Ever since AT&T and Verizon stopped offering unlimited plans several years ago, the carriers have waged a war of attrition against users with grandfathered plans. The companies have tried all manner of tactics to make these users go away, including blocking certain services from working, throttling unlimited users' data speeds without transparency (for which AT&T was fined $100 million by the FCC), and consistently raising rates.

You say tomato, I say tomahto -- let's call the whole thing off

Verizon, which last summer cut loose customers who were using more than 500GB of data per month, this week set its sights on those using more than 200GB of data. Heavy users have until Feb. 16 to move onto capped plans or be disconnected.   

However, International Business Times and Engadget note that Verizon customers who'd kept their data usage under 100GB were also complaining on several Reddit threads that they'd received letters moving them off unlimited data. It's probably only a matter of time before Verizon purges its unlimited customers entirely.

Gives a whole new meaning to "unlimited," doesn't it?

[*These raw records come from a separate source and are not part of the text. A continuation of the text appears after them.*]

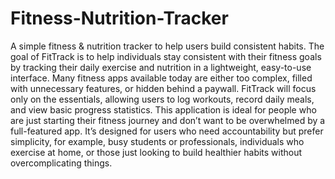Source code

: # Fitness-Nutrition-Tracker
A simple fitness &amp; nutrition tracker to help users build consistent habits.
The goal of FitTrack is to help individuals stay consistent with their fitness goals by tracking their daily exercise and nutrition in a lightweight, easy-to-use interface. Many fitness apps available today are either too complex, filled with unnecessary features, or hidden behind a paywall. FitTrack will focus only on the essentials, allowing users to log workouts, record daily meals, and view basic progress statistics. This application is ideal for people who are just starting their fitness journey and don’t want to be overwhelmed by a full-featured app. It’s designed for users who need accountability but prefer simplicity, for example, busy students or professionals, individuals who exercise at home, or those just looking to build healthier habits without overcomplicating things.
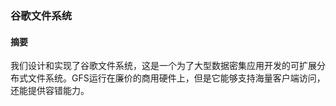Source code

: ### 谷歌文件系统
#### 摘要
我们设计和实现了谷歌文件系统，这是一个为了大型数据密集应用开发的可扩展分布式文件系统。GFS运行在廉价的商用硬件上，但是它能够支持海量客户端访问，还能提供容错能力。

To add insult to injury, Verizon persists in spreading the fantasy that while users may think they want unlimited data plans, they're flat-out wrong.

"At the end of the day, people don't need unlimited plans," Verizon's then-CFO Fran Shammo said at an investor conference last September. "You cannot make money in an unlimited data world," he added.

Follow that logic? You don't need unlimited data because Verizon -- a company that raked in $31 billion last quarter -- doesn't make enough money. Carriers are "still struggling with the concept that in a truly competitive market, consumers tell you what they want (and hopefully, you provide it). In wireless, executives still apparently think it's the other way around," says TechDirt.

Show me the money

Last year, Verizon raised the price of its unlimited data plan by $20, to $50 a month. When text messaging and talk are figured in, the total can top $100 a month. But compare that legacy plan to the carrier's XXL plan: New customers are offered only 24GB and two lines for $110. Verizon last week also increased the "upgrade fee" it levies when customers buy a new phone from $20 to $30.

AT&T this week announced another $5 price hike on its unlimited plan -- the second in less than a year, amounting to a more than 30 percent raise since January 2016. But even with that bump to $40 per month, the unlimited plan is still a bargain for heavy data users. With voice and text added, legacy customers will pay $90 a month. Meanwhile, a new 30GB data plan from AT&T costs $135.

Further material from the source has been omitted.